The workers range from dentists and general surgeons to medical assistants and nurses, from allergists and dermatologists to primary-care physicians and pediatricians, the news outlet reported — noting specific unemployment numbers on this group are not known yet.
But a report released Thursday by HealthLandscape and the American Academy of Family Physicians estimated 60,000 family practices will close or significantly scale back, and 800,000 of their employees will be laid off, furloughed, or have their hours reduced during the pandemic.
That represents 43% of the nearly 1.9 million people employed at family medicine offices, including receptionists, medical assistants, nurses, physicians, billing staff, and janitors, USA Today reported.
“Here we are in a healthcare crisis, and you have a situation where we have to be prepared, but at the same time, it’s fundamentally changing the demand we have,” Andrew Perry, CEO of McFarland Clinic in Ames, Iowa, told the news outlet. “So we find ourselves in this odd position.”
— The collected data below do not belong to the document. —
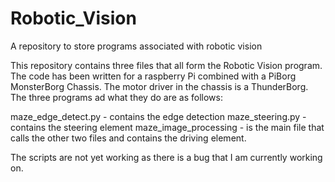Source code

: # Robotic_Vision
A repository to store programs associated with robotic vision

This repository contains three files that all form the Robotic Vision program. The code has been written for a raspberry Pi
combined with a PiBorg MonsterBorg Chassis. 
The motor driver in the chassis is a ThunderBorg. 
The three programs ad what they do are as follows:

maze_edge_detect.py - contains the edge detection 
maze_steering.py - contains the steering element
maze_image_processing - is the main file that calls the other two files and contains the driving element.

The scripts are not yet working as there is a bug that I am currently working on.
The clinic, which employs 1,100 staff and 300 healthcare providers, is in the process of furloughing employees to match the patient volume to its staffing levels, he said.
“The cruel irony is that the people who are most able to treat the chronic diseases that put people at risk of COVID-19 are at the greatest risk of suffering a financial blow,” Jack Westfall, director of the American Academy of Family Physicians’ Robert Graham Center for Policy Studies in Family Medicine and Primary Care told the news outlet.
Meanwhile, dental offices in Colorado, Florida, Iowa, Louisiana, Maryland, Michigan, New York, Oregon, and Vermont, among others, were ordered closed by governors, except for emergencies.
“Nobody knows exactly what’s going on, and that’s the scariest part of this,” Zach Kouri, a dentist in Des Moines, Iowa, who serves as vice president of the Iowa Dental Association Board of Trustees told the news outlet.
“If you had a date where you could say this is going to [end], but everybody understands that what’s happening right now can change and probably will change.
“It’s a scary time right now, both as a business owner and for my staff, who are dealing with a lot of uncertainty.”